Thursday, October 29, 2009

This ain't no Harlequin romance about a Sheikh of Araby

Family law is notorious for allegations that aren't quite true.

Still, the story below has some credibility because of the meetings between officials.

Under Saudi law, as I understand it, custody of children is normally given to the father when a couple split up -- that was the Canadian practice a hundred years ago. If the children were born in, and have lived all their lives in, Saudi then, ghastly as it sounds, it makes sense to treat them under Saudi law.

The $300,000 appears to be grotesque but, again, perhaps there is another side to the story -- people who have to pay equalisation on divorce here in Canada often see that as unfair and extortion.

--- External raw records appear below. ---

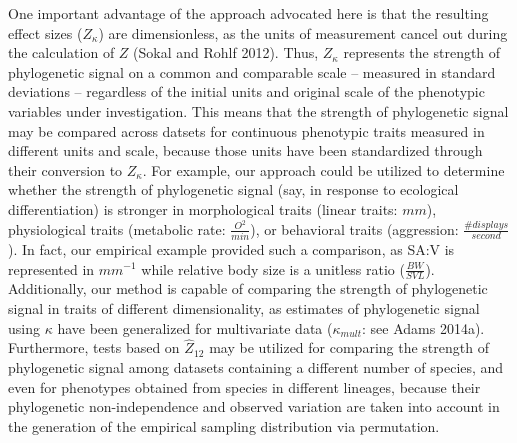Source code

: \documentclass[
]{article}
\begin{document}
{One important advantage of the approach advocated here is that the
resulting effect sizes (\(Z_\kappa\)) are dimensionless, as the units of
measurement cancel out during the calculation of \(Z\) (Sokal and Rohlf
2012). Thus, \(Z_\kappa\) represents the strength of phylogenetic signal
on a common and comparable scale -- measured in standard deviations --
regardless of the initial units and original scale of the phenotypic
variables under investigation. This means that the strength of
phylogenetic signal may be compared across datsets for continuous
phenotypic traits measured in different units and scale, because those
units have been standardized through their conversion to \(Z_\kappa\).
For example, our approach could be utilized to determine whether the
strength of phylogenetic signal (say, in response to ecological
differentiation) is stronger in morphological traits (linear traits:
\(mm\)), physiological traits (metabolic rate: \(\frac{O^2}{min}\)), or
behavioral traits (aggression: \(\frac{\#{displays}}{second}\)). In
fact, our empirical example provided such a comparison, as SA:V is
represented in \(mm^{-1}\) while relative body size is a unitless ratio
(\(\frac{BW}{SVL}\)). Additionally, our method is capable of comparing
the strength of phylogenetic signal in traits of different
dimensionality, as estimates of phylogenetic signal using \(\kappa\)
have been generalized for multivariate data (\(\kappa_{mult}\): see
Adams 2014a). Furthermore, tests based on \(\hat{Z}_{12}\) may be
utilized for comparing the strength of phylogenetic signal among
datasets containing a different number of species, and even for
phenotypes obtained from species in different lineages, because their
phylogenetic non-independence and observed variation are taken into
account in the generation of the empirical sampling distribution via
permutation. \hfill\break

}
\end{document}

Still, Canadian officials don't seem to have been very media savvy in their comments; Canadians abroad are subject to foreign law but that doesn't mean the Canadian government can wash their hands of them. (And the reference to Saudi Arabia's Commission on Human Rights is amusing -- remember it is a crime to follow Christianity in Saudi).

Saudi husband demands $300K for wife's freedom

Marian Scott, Canwest News Service
Thursday, Oct. 29, 2009

The common-law husband of a Quebec woman is demanding $300,000 for the release of his three children and wife, who swore in an affidavit that she has been held against her will in Saudi Arabia since 2005.

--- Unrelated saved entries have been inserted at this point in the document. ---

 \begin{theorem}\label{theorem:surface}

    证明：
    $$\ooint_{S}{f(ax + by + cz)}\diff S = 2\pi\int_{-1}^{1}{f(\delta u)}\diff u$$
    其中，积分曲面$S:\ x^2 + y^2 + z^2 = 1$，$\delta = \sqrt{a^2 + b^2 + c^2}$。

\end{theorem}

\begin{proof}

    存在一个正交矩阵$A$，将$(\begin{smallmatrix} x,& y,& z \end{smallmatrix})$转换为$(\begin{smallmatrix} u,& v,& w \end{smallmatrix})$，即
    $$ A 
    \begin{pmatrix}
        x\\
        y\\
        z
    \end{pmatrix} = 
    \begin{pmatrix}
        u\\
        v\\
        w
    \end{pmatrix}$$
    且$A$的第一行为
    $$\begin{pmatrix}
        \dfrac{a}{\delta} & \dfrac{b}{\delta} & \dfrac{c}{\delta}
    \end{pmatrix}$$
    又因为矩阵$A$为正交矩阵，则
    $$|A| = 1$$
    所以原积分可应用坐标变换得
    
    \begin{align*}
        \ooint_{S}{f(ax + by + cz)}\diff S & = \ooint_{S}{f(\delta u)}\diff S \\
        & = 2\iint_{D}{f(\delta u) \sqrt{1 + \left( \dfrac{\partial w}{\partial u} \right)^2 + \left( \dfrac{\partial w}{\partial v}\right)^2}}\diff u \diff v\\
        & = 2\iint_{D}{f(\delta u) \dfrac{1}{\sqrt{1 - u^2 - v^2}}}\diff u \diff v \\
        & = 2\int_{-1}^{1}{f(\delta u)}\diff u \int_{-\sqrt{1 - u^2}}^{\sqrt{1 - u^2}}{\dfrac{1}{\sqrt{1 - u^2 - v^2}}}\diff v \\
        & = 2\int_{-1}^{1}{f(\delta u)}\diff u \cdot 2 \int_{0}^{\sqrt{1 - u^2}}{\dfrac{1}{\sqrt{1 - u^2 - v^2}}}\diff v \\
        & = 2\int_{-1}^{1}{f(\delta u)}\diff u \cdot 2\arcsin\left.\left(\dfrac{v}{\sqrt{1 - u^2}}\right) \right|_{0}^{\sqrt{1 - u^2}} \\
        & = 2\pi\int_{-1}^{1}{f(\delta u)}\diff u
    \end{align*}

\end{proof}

Samir Said Ramthi Al Bishi met with Canadian officials in Saudi Arabia on Sept. 22, at which time he demanded the cash in exchange for the release of his wife, Nathalie Morin, 25, a Longueuil woman and mother to the couple's three children, ages 7, 3, and 11 months.

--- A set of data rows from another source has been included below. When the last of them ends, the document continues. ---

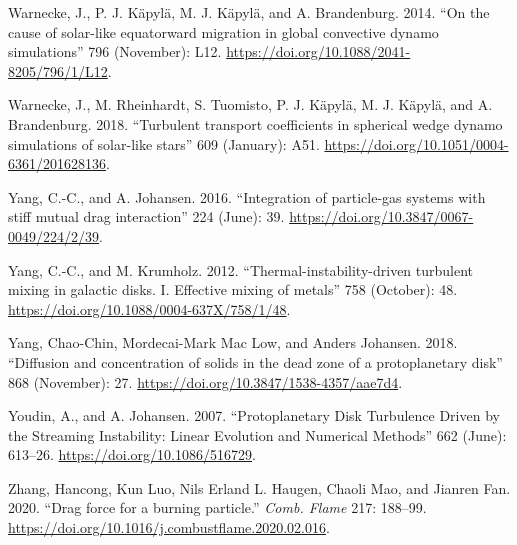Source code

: \documentclass[10pt,a4paper,onecolumn]{article}
\begin{document}
\leavevmode\hypertarget{ref-2014ApJ.796L.12W}{}%
Warnecke, J., P. J. Käpylä, M. J. Käpylä, and A. Brandenburg. 2014. ``On
the cause of solar-like equatorward migration in global convective
dynamo simulations'' 796 (November): L12.
\url{https://doi.org/10.1088/2041-8205/796/1/L12}.

\leavevmode\hypertarget{ref-2018Aux5cux26A.609A.51W}{}%
Warnecke, J., M. Rheinhardt, S. Tuomisto, P. J. Käpylä, M. J. Käpylä,
and A. Brandenburg. 2018. ``Turbulent transport coefficients in
spherical wedge dynamo simulations of solar-like stars'' 609 (January):
A51. \url{https://doi.org/10.1051/0004-6361/201628136}.

\leavevmode\hypertarget{ref-2016ApJS.224.39Y}{}%
Yang, C.-C., and A. Johansen. 2016. ``Integration of particle-gas
systems with stiff mutual drag interaction'' 224 (June): 39.
\url{https://doi.org/10.3847/0067-0049/224/2/39}.

\leavevmode\hypertarget{ref-2012ApJ.758.48Y}{}%
Yang, C.-C., and M. Krumholz. 2012. ``Thermal-instability-driven
turbulent mixing in galactic disks. I. Effective mixing of metals'' 758
(October): 48. \url{https://doi.org/10.1088/0004-637X/758/1/48}.

\leavevmode\hypertarget{ref-2018ApJ.868.27Y}{}%
Yang, Chao-Chin, Mordecai-Mark Mac Low, and Anders Johansen. 2018.
``Diffusion and concentration of solids in the dead zone of a
protoplanetary disk'' 868 (November): 27.
\url{https://doi.org/10.3847/1538-4357/aae7d4}.

\leavevmode\hypertarget{ref-2007ApJ.662.613Y}{}%
Youdin, A., and A. Johansen. 2007. ``Protoplanetary Disk Turbulence
Driven by the Streaming Instability: Linear Evolution and Numerical
Methods'' 662 (June): 613--26. \url{https://doi.org/10.1086/516729}.

\leavevmode\hypertarget{ref-Zhang_etal_2020comb}{}%
Zhang, Hancong, Kun Luo, Nils Erland L. Haugen, Chaoli Mao, and Jianren
Fan. 2020. ``Drag force for a burning particle.'' \emph{Comb. Flame}
217: 188--99. \url{https://doi.org/10.1016/j.combustflame.2020.02.016}.
\end{document}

Canadian officials responded by saying Mr. Al Bishi's demand is legal under Saudi law, so "we cannot take sides and will continue to consider the situation of Mrs. Morin and her three children as a private, family matter," consular official Nathalie Tenorio-Roy told Ms. Morin's mother, Johanne Durocher, in an email on Oct. 22.

...
Meanwhile, information obtained by Bloc Quebecois MP Francine Lalonde under freedom of information reveals that Canadian consular officials suggested Ms. Morin's children might be better off staying in Saudi Arabia without her.

"Maybe we will get the children to Canada -- to be with their high-school-educated, 22-year-old mother," an embassy official wrote in a memo on Oct. 19, 2006.

In another memo, sent the previous day, the official wrote: "We have higher priorities and I have spoken with Nathalie -- not her priority either."

...
Ms. Morin met Mr. Al Bishi in 2001 in Montreal, where he was living illegally. He was deported in 2002, soon after she had a child by him. She moved to Saudi Arabia in 2005 after two visits there.
...
Natalie Sarafian, press attache to Foreign Affairs Minister Lawrence Cannon, noted that when Canadians leave Canadian territory, they are subject to foreign laws.

"Minister Cannon's greatest wish is that this matter is settled and we are doing everything we can to enable this," she said.

Ms. Sarafian added that Mr. Cannon met with Saudi Arabia's Commission on Human Rights and raised the Morin case with his Saudi counterpart on Saturday during a visit to the Middle East.

James Morton
1100-5255 Yonge Street
Toronto, Ontario
M2N 6P4

416 225 2777

2 comments:

Anonymous said...

. . .

I don't suppose there's anyway we can trade Lawrence Cannon for Bill Clinton?

Anonymous said...

How about trading Lawrence Cannon for KENNETH D TAYLOR or the guy who at one time "exfiltrated" the Americans out of Iran????????????????????